A hat-tip to Mayer Brown for the heads-up on the latest in the saga of a proposed European Contract Law. We have until 1 July to send feedback on 189 individual articles included in a 'feasibility study'. The Commission will then consider that feedback, together with the results of an earlier consultation.

As I have posted previously in another place, I'm not terribly supportive of a new European Contract Law. It doesn't fix any real problem, and it won't catalyse a single, cross-border market - notwithstanding the rationale advanced by the European Commission. The example used is:
"An Irish consumer buys an MP3 player online from a French retailer. In this case, Irish contract law would apply if the French retailer has designed his website for Irish consumers."
This is a strange scenario, littered with odd assumptions. Besides, there are notable instances of successful cross-border retailing in the EU that rely on the law of a single Member State as the law of the contract.
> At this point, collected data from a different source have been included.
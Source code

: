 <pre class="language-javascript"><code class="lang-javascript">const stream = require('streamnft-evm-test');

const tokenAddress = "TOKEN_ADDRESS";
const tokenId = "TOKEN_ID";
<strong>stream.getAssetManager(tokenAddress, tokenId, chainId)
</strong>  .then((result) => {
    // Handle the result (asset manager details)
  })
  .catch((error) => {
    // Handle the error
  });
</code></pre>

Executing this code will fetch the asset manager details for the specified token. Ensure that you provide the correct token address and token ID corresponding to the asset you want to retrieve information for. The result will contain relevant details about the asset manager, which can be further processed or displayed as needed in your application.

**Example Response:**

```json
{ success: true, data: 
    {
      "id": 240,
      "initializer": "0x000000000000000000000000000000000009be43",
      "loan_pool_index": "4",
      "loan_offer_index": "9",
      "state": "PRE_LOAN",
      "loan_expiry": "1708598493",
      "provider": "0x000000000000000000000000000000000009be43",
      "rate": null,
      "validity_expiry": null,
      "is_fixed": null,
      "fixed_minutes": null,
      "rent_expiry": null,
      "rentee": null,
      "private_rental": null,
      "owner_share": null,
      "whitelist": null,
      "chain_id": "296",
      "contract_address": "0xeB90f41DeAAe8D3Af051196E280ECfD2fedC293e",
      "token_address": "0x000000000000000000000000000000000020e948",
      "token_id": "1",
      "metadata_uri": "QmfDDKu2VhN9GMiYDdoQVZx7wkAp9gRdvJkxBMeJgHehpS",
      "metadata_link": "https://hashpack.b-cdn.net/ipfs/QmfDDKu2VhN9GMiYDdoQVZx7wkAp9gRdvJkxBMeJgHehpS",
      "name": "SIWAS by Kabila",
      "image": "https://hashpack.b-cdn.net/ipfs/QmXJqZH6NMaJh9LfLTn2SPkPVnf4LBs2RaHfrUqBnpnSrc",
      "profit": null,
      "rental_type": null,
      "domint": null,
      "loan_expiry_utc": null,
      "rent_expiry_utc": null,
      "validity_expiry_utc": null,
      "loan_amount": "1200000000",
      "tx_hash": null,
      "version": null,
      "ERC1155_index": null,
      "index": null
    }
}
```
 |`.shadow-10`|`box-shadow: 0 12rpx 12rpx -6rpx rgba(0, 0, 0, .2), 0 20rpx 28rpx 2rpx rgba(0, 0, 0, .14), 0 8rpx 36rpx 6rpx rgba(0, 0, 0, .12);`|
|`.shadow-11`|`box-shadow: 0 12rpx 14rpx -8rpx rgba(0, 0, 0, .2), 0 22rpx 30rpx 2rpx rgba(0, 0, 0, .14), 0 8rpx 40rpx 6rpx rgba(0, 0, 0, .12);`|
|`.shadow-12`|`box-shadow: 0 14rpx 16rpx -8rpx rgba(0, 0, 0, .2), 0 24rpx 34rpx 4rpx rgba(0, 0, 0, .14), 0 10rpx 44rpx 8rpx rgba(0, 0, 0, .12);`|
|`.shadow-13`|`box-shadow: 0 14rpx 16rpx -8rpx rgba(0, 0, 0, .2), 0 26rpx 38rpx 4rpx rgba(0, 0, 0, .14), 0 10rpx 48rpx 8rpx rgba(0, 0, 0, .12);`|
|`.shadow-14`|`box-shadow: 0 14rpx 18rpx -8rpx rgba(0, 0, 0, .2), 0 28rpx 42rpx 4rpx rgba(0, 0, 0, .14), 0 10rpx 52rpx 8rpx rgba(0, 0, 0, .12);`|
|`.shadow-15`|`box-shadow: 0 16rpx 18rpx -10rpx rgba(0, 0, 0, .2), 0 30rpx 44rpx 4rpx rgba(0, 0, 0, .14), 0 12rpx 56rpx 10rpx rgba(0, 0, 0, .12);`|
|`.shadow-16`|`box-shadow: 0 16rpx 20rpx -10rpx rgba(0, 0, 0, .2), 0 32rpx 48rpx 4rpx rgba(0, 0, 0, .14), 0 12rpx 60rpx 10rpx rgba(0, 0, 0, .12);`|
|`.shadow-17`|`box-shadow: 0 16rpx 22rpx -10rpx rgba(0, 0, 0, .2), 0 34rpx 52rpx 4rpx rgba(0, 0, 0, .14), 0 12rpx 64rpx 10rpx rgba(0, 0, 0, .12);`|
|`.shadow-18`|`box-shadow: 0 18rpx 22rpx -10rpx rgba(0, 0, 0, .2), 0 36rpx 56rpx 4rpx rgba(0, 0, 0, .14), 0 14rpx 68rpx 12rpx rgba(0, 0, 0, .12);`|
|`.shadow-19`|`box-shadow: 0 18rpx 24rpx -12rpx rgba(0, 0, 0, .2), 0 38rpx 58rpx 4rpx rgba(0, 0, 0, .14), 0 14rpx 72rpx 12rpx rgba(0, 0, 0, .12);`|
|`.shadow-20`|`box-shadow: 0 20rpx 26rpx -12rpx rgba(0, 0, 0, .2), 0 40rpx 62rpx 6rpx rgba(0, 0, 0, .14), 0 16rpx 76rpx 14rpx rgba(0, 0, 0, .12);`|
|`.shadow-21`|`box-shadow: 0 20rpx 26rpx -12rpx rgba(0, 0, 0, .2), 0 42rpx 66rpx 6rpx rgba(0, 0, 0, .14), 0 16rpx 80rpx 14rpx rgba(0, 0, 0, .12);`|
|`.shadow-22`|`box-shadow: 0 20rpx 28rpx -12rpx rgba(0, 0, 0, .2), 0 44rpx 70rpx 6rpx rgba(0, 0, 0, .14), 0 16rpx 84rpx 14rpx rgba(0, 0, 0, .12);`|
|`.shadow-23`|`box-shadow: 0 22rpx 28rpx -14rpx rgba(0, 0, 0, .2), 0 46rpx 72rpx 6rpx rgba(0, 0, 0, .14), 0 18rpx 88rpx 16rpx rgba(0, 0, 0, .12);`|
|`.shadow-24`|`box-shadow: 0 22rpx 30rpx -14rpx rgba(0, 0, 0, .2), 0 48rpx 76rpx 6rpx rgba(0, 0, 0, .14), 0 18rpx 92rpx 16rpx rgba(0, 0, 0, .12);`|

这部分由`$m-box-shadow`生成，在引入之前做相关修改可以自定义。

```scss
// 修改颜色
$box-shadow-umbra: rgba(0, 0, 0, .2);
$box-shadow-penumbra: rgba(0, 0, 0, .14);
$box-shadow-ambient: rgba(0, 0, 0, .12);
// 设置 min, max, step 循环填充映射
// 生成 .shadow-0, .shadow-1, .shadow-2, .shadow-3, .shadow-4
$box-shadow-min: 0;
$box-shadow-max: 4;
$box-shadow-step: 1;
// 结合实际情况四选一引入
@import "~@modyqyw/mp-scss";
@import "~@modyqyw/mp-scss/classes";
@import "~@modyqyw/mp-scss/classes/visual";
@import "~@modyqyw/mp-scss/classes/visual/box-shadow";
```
And choice of law is the least of the barriers to setting up such an operation, as the European Commission itself discovered in the context of the reform of laws related to consumer rights and consumer credit. In particular, a May 2007 study by Civic Consulting revealed that:
“the main [non-regulatory] barriers hindering selling of consumer credit products in other EU Member States are different language and culture; consumers’ preference for national lenders; credit risk for lenders – no access to creditworthiness information; problems related to tax, employment practices etc.; difficulties to penetrate local market; different consumer demand in different Member States; lack of consumer confidence in a brand; differing stages of development of consumer credit; and lack of adequate marketing strategies.”
Furthermore, the law should follow, not lead commerce (though I realise that is a common law, rather than a civil law view). Otherwise, it acts as a hurdle to innovation and market development, and only those who are 'good at regulation' (incumbent players) will cope.

A pan-European contract law also conflicts with the principle already enshrined in various financial and other regulatory frameworks that, in general, the law in a corporation's home Member State should govern that corporation's cross-border EU activities. In fact, given the preponderance of any EU-based cross-border retailer's trade is with the citizens of its home state (with the exception of retailers based in Luxembourg) this proposal would seem to envisage retailers either imposing European Contract Law on their local customers, or creating separate set of terms for cross-border customers. I don't see how either is helpful, other than to generate work for the likes of... well, me.

But I'm not in the business of creating more hurdles for cross-border trade. So, while I will of course personally attempt to digest yet another European dog's breakfast, I propose to focus my drafting energies on an exclusion clause that will mean my clients and their customers won't have to.